We reflect that the impaired cardiac autonomic modulation in DMD patients hindered their ANS response to cognitive stimulation, such as the computer task in this study.
Thus, the relationship between HRV and respiratory function in DMD might be explained by our data. Significant correlation was achieved between forced vital capacity and HRV indices [36]. Therefore, we hypothesized that the reduced respiratory strength in DMD patients caused by impaired muscle function is implicit in higher HRV responses to the computer task. Alternatively, it is important to mention that the authors noted moderate correlation (r = 0.3), suggestive that other factors are involved in the autonomic change.
The role of dystrophin in cardiac autonomic modulation could be involved in the elevation of HRV responses to cognitive computer tasks [42]. Dysfunction in the cognitive abilities of DMD is also suggested to be involved in changes in HRV responses to computer tasks. DMD is associated with behavioral and cognitive disabilities leading to impaired intellectual disabilities and lowered academic achievement [43].
This study suggests cardiac autonomic modulation data, useful for clinical practice by indicating that the use of computer tasks can support the functional capacities through training and competence of the ANS. Yet, the computational tasks must be performed under supervision and care taken to avoid psychological overload and exacerbation to the ANS.
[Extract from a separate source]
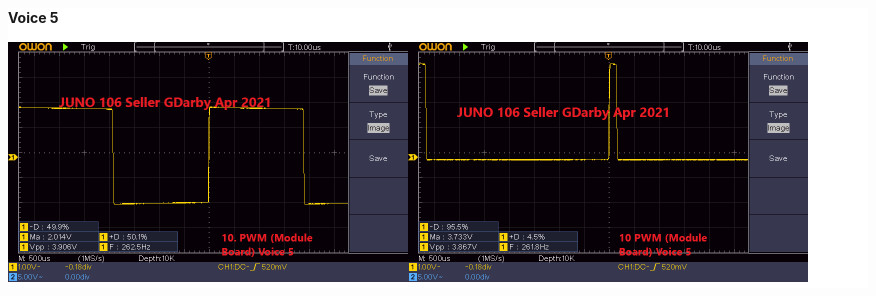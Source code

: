 

**Voice 5**

<img src="10.PWM/PWM1-V5.bmp" alt="PWM1-V5" style="zoom:50%;" /><img src="10.PWM/PWM2-V5.bmp" alt="PWM2-V5" style="zoom:50%;" />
The recent literature has found reduced HRV in DMD [21,22], and it is well known that HRV in DMD is reduced, possibly leading to cardiac [34–36] or respiratory [36–44] failure. As the computational task induces sympathetic primacy it may be applied as a tool for improvement of heart rate autonomic modulation.
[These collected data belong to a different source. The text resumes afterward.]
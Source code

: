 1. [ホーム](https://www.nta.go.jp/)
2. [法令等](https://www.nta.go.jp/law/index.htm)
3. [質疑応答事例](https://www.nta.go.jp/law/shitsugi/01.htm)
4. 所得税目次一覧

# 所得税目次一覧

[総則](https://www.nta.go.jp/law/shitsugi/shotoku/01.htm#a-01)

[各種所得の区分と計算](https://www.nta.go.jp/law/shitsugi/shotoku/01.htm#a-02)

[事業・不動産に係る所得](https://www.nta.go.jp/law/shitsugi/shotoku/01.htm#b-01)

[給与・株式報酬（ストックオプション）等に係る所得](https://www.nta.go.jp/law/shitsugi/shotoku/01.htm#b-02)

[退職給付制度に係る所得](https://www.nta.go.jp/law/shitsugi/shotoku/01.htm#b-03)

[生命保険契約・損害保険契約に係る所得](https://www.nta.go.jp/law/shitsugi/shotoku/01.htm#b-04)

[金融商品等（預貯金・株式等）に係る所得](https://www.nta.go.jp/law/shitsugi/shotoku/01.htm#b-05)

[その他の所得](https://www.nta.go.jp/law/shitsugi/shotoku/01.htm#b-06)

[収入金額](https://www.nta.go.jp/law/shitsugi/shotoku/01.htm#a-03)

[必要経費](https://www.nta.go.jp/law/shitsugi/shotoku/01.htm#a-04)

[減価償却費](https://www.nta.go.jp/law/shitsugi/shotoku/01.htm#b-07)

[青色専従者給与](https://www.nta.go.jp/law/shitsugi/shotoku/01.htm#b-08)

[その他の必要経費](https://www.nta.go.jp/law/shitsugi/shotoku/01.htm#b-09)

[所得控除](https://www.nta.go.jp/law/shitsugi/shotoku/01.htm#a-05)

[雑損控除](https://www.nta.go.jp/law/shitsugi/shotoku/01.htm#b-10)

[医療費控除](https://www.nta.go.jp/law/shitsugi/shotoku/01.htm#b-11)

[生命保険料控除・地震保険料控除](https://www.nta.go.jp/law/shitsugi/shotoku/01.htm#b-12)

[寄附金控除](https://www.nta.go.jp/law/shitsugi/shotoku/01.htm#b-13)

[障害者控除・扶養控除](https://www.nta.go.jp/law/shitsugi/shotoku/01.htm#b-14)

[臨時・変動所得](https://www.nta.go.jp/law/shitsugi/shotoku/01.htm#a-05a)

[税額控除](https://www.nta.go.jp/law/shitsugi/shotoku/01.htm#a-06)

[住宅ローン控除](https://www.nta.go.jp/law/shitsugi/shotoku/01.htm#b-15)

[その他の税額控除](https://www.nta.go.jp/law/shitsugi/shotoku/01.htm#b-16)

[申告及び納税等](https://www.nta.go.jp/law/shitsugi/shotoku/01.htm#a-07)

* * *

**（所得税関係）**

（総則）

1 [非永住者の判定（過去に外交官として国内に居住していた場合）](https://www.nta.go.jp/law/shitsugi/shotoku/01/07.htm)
This study has limitations that should be recognized: (1) Patients were included in the study that continued to use beta-blockers and angiotensin-converting enzyme (ACE) inhibitors. Despite the interference that medication could cause to autonomic functions. These medications are frequently used and their cessation is not medically feasible. Inoue et al. [37] reported that by limiting the study without the evaluation of patients taking medication for congestive heart failure, only individuals with milder form of the disease participated in the study; (2) The inclusion of patients with varying degrees of pathology (Vignos scale 1–9). However, the principle of obtaining HRV data at different stages of the disease is vital to better characterize the population.
Conclusion
DMD patients presented decreased HRV and exhibited greater intensity of cardiac autonomic responses during computer tasks characterized by vagal withdrawal when compared to the healthy typically developed control subjects.
Supporting Information
Data Availability
All relevant data are within the paper and its Supporting Information file.
Funding Statement
The authors received financial support from the FAPESP (Fundação de Amparo à Pesquisa do Estado de São Paulo, process number 2012/16970-6).